[Stored data]
= = =
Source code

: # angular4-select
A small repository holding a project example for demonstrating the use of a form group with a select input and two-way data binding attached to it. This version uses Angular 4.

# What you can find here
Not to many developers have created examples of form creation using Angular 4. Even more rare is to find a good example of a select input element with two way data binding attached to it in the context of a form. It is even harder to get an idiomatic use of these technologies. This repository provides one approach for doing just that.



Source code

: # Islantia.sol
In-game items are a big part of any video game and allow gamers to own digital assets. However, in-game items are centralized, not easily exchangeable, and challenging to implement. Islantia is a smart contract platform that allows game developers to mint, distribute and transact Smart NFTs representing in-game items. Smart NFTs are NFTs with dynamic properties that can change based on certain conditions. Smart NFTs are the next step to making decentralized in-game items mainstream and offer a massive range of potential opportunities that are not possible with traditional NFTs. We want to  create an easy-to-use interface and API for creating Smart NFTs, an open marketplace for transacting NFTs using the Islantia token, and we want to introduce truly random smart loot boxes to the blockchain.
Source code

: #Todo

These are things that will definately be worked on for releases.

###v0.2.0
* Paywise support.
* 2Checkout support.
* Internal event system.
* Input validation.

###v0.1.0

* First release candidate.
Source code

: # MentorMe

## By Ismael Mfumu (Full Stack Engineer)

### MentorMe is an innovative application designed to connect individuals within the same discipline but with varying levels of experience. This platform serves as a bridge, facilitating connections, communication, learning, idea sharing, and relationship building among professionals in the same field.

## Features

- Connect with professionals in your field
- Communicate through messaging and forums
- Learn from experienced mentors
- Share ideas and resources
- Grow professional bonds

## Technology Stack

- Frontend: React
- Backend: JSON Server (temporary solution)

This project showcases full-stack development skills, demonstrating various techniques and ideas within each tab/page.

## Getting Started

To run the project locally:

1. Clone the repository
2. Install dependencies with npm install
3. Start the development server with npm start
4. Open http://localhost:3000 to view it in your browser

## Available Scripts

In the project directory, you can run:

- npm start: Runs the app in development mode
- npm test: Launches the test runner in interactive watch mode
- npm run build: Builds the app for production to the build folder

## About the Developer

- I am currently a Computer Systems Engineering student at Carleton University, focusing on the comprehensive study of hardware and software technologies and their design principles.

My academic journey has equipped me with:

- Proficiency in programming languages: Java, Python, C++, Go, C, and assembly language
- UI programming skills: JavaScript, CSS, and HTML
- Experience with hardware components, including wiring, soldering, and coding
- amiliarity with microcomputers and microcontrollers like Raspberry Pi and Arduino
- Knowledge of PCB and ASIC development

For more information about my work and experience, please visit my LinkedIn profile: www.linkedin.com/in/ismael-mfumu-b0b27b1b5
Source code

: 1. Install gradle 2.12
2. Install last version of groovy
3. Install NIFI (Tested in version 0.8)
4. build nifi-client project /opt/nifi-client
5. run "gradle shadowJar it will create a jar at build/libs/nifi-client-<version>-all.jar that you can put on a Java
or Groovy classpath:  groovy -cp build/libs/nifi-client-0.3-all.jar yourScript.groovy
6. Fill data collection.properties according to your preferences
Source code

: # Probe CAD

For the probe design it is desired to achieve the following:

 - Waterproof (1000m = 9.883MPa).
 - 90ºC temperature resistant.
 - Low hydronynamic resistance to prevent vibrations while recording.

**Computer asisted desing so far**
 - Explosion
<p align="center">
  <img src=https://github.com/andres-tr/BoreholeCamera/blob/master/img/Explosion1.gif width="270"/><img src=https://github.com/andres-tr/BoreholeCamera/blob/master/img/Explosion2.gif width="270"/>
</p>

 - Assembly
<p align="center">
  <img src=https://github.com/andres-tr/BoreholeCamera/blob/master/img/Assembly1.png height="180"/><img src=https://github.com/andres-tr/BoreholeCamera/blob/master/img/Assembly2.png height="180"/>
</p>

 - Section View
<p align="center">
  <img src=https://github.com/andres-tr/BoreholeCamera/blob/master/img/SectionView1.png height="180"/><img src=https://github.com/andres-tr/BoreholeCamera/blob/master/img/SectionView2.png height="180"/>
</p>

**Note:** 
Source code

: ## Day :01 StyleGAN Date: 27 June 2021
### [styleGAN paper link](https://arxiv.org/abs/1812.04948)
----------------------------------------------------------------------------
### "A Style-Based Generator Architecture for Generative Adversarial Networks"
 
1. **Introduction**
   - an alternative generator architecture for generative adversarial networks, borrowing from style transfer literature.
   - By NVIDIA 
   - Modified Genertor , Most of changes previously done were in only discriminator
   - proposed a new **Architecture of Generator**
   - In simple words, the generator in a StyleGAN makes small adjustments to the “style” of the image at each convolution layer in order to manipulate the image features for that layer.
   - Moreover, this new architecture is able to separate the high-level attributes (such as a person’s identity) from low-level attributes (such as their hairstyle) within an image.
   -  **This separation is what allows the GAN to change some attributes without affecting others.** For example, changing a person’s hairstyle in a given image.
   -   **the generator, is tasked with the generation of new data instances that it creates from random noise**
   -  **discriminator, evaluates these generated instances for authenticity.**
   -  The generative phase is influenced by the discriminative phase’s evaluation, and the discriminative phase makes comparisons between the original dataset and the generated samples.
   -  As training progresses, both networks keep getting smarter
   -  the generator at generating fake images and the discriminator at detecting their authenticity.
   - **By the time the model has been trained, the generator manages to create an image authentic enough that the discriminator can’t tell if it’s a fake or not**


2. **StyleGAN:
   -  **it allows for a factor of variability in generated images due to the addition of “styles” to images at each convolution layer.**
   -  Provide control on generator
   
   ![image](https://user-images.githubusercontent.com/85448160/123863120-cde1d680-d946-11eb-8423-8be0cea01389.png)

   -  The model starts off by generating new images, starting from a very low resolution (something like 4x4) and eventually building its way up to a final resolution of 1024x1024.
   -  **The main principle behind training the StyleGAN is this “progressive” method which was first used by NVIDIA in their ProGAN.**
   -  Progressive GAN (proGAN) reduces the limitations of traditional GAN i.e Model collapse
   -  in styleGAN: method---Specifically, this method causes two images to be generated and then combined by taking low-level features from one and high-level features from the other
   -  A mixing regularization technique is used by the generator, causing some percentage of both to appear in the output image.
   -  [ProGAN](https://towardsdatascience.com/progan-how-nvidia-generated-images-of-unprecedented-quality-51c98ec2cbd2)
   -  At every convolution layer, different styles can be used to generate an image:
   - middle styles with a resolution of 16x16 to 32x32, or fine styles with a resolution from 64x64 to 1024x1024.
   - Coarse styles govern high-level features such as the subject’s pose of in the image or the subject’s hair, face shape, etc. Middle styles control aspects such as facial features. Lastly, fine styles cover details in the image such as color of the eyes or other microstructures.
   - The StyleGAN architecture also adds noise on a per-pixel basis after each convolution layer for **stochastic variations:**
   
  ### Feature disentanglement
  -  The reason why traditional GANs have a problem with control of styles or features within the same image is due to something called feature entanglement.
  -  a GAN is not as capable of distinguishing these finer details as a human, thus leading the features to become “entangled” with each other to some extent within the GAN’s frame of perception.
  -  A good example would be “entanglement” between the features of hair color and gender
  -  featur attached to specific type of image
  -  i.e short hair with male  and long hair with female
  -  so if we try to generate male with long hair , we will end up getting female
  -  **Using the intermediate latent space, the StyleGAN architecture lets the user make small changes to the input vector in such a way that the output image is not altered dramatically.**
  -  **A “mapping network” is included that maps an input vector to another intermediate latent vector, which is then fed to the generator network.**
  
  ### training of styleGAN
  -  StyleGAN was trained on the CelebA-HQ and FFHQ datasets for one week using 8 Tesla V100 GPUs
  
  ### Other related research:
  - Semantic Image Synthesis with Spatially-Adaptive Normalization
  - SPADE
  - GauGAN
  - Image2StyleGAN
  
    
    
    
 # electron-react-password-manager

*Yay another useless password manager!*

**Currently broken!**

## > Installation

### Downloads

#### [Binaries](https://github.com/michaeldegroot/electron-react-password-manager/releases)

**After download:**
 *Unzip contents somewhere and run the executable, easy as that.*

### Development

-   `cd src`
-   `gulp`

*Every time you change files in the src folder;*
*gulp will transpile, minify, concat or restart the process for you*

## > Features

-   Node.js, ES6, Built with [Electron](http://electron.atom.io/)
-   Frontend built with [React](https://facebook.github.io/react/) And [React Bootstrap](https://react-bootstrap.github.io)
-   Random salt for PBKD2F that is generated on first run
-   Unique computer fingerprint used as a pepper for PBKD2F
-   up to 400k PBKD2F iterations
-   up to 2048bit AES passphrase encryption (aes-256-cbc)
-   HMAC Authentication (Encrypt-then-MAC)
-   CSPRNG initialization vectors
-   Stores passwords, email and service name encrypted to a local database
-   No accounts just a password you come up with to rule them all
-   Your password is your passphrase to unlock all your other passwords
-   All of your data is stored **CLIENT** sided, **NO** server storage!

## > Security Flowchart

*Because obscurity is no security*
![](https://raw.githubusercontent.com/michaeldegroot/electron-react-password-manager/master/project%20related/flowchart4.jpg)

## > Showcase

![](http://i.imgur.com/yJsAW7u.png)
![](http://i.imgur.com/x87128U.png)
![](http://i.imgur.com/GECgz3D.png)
= = =
## WHAT THIS TASK INVOLVES
Only the lines from the first line of the records through the line containing "## By Ismael Mfumu (Full Stack Engineer)" should be repeated, exactly as they appear.

## YOUR SOLUTION
Source code

: # angular4-select
A small repository holding a project example for demonstrating the use of a form group with a select input and two-way data binding attached to it. This version uses Angular 4.

# What you can find here
Not to many developers have created examples of form creation using Angular 4. Even more rare is to find a good example of a select input element with two way data binding attached to it in the context of a form. It is even harder to get an idiomatic use of these technologies. This repository provides one approach for doing just that.



Source code

: # Islantia.sol
In-game items are a big part of any video game and allow gamers to own digital assets. However, in-game items are centralized, not easily exchangeable, and challenging to implement. Islantia is a smart contract platform that allows game developers to mint, distribute and transact Smart NFTs representing in-game items. Smart NFTs are NFTs with dynamic properties that can change based on certain conditions. Smart NFTs are the next step to making decentralized in-game items mainstream and offer a massive range of potential opportunities that are not possible with traditional NFTs. We want to  create an easy-to-use interface and API for creating Smart NFTs, an open marketplace for transacting NFTs using the Islantia token, and we want to introduce truly random smart loot boxes to the blockchain.
Source code

: #Todo

These are things that will definately be worked on for releases.

###v0.2.0
* Paywise support.
* 2Checkout support.
* Internal event system.
* Input validation.

###v0.1.0

* First release candidate.
Source code

: # MentorMe

## By Ismael Mfumu (Full Stack Engineer)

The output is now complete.